[Rebuild] Idea for ODbL transition strategy

Dermot McNally dermotm at gmail.com
Tue Feb 7 18:48:59 GMT 2012


Hi folks,

I've been thinking some more about the mechanism Frederik suggests
(I've just left the whole mail quoted for context), and I like it more
and more. In particular, it seems to offer us opportunities to exploit
the required database schema changes to facilitate aspects of our
remapping and even perhaps to refine our approach to the trickier
parts of our go/no-go rules such as how to handle splits and merges.

So having regard to the mechanism as outlined, suppose we do the following:

* Apply the required database schema changes ASAP

* Ensure that "customers" of the database, particularly the API, will
tolerate both the schema changes and the fact that the new columns
will, for a period, not be guaranteed to be populated.
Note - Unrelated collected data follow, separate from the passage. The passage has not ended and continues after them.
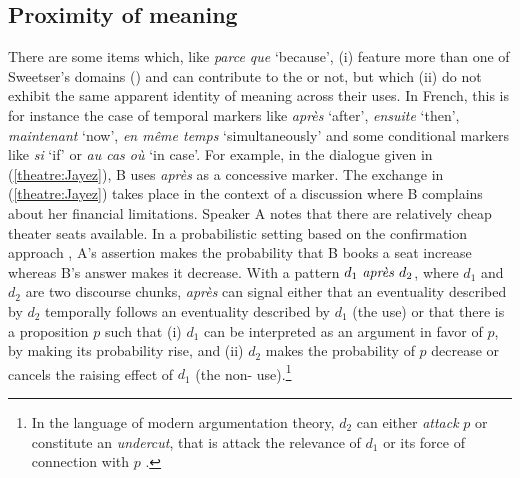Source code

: \documentclass[output=paper,colorlinks,citecolor=brown]{langscibook}
\begin{document}

\subsection{Proximity of meaning}
\label{sec-meaning-proximity:Jayez}
\largerpage[-1]

There are some items which, like \textit{parce que} `because', (i) feature more than one of Sweetser's domains () and can contribute to the  or not, but which (ii) do not exhibit the same apparent identity of meaning across their uses. In French, this is for instance the case of temporal markers like \textit{après} `after', \textit{ensuite} `then', \textit{maintenant} `now', \textit{en même temps} `simultaneously' and some conditional markers like \textit{si} `if' or \textit{au cas où} `in case'. For example, in the dialogue given in (\ref{theatre:Jayez}), B uses \textit{après} as a concessive marker. The exchange in (\ref{theatre:Jayez}) takes place in the context of a discussion where B complains about her financial limitations. Speaker A notes that there are relatively cheap theater seats available. In a probabilistic setting \citep{Jayez:2024,Winterstein:2010} based on the confirmation approach \citep{CrupiandTentori:2016}, A's assertion makes the probability that B books a seat increase whereas B's answer makes it decrease. With a pattern $d_1 \mbox{ \textit{après} } d_2$, where $d_1$ and $d_2$ are two discourse chunks, \textit{après} can signal either that an eventuality described by $d_2$ temporally follows an eventuality described by $d_1$ (the  use) or that there is a proposition $p$ such that (i) $d_1$ can be interpreted as an argument in favor of $p$, by making its probability rise, and (ii) $d_2$ makes the probability of $p$ decrease or cancels the raising effect of $d_1$ (the non- use).\footnote{In the language of modern argumentation theory, $d_2$ can either \textit{attack} $p$ or constitute an \textit{undercut}, that is attack the relevance of $d_1$ or its force of connection with $p$ \citep[see for instance][]{Walton:2013}.}
\end{document}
* In a slight break with Fred's approach, _not_ (yet) assume that the
current version will always be marked to be in a clean state (no
licence transition yet taken place), but allow the API to always serve
up whatever is in there, clean or not (in effect keep doing what we
have been doing)

* Initially selectively (bbox? editing user?), _do_ process the
history records for objects and do mark them with the statuses
Frederik suggests. For kicks, probably adapt our rails code to report
on the status of each historical version.
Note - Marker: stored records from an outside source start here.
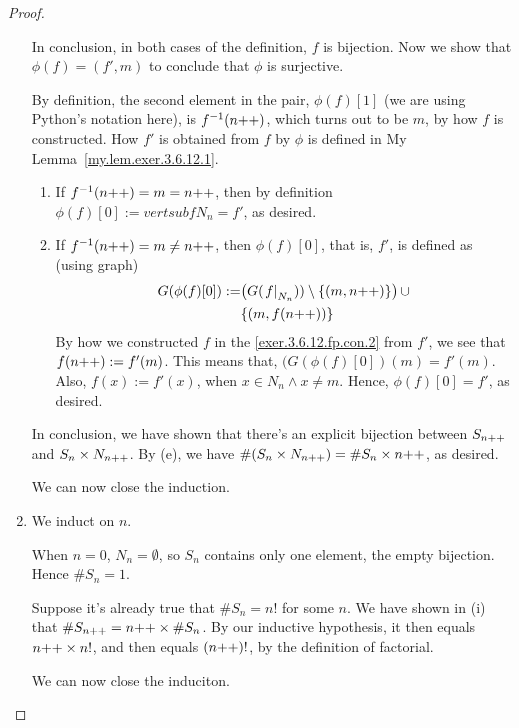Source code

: \begin{proof}
\begin{enumerate}
		In conclusion, in both cases of the definition, $f$ is bijection. Now we show that $\phi(f) = (f', m)$ to conclude that $\phi$ is surjective.

		By definition, the second element in the pair, $\phi(f)[1]$ (we are using Python's notation here), is $f^{-1}(n{+}{+})$, which turns out to be $m$, by how $f$ is constructed.
		How $f'$ is obtained from $f$ by $\phi$ is defined in My Lemma~\ref{my.lem.exer.3.6.12.1}. 
		\begin{enumerate}
			\item If $f^{-1}(n{+}{+}) = m = n{+}{+}$, then by definition $\phi(f)[0] := 
vertsub{f}{N_n} = f'$, as desired.
			\item If $f^{-1}(n{+}{+}) = m \ne n{+}{+}$, then $\phi(f)[0]$, that is, $f'$, is defined as (using graph)
			\begin{align*}
				G(\phi(f)[0]) := &\bigl(G(\left.f\right|_{N_n})) \setminus \{(m, n{+}{+})\}\bigr)\,\cup \\ 
						 &\{(m, f(n{+}{+}))\}
			\end{align*}
			By how we constructed $f$ in the \ref{exer.3.6.12.fp.con.2} from $f'$, we see that $f(n{+}{+}) := f'(m)$. This means that,
			$(G(\phi(f)[0])(m) = f'(m)$. Also, $f(x) := f'(x)$, when $x \in N_n \land x \ne m$. Hence, $\phi(f)[0] = f'$, as desired.
		\end{enumerate}

		In conclusion, we have shown that there's an explicit bijection between $S_{n{+}{+}}$ and $S_n \times N_{n{+}{+}}$. By
		 (e), we have $\#(S_n \times N_{n{+}{+}}) = \#S_n \times n{+}{+}$, as desired.

		We can now close the induction.

	\item 
		We induct on $n$.

		\mybcbox When $n = 0$, $N_n = \emptyset$, so $S_n$ contains only one element, the empty bijection. Hence $\#S_n = 1$.

		\myisbox Suppose it's already true that $\#S_n = n!$ for some $n$. We have shown in (i) that $\#S_{n{+}{+}} = n{+}{+} \times \#S_n$.
		By our inductive hypothesis, it then equals $n{+}{+} \times n!$, and then equals $(n{+}{+})!$, by the definition of factorial.

		We can now close the induciton.

\end{enumerate}
\end{proof}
* In some cases, the processing of history will demonstrate a fully
clean object (let's assume for now that splits are not to be dealt
with explicitly, if they are, hmm, tricky). In such cases, _do_ mark
the current version as clean. This is nice for a few reasons:

  - Can front-load the processing for the bulk of all data to long
before the actual change

  - Can help create much better stats and visualisations (cleanmap,
badmap) than we have today, and they would be official

  - Could probably allow us, for objects with some badness in their
history, to experiment with different cleaning logics - for this, we
might want to introduce some extra status options ("harmless", or
whatever) to allow reversal of any experiments we might do.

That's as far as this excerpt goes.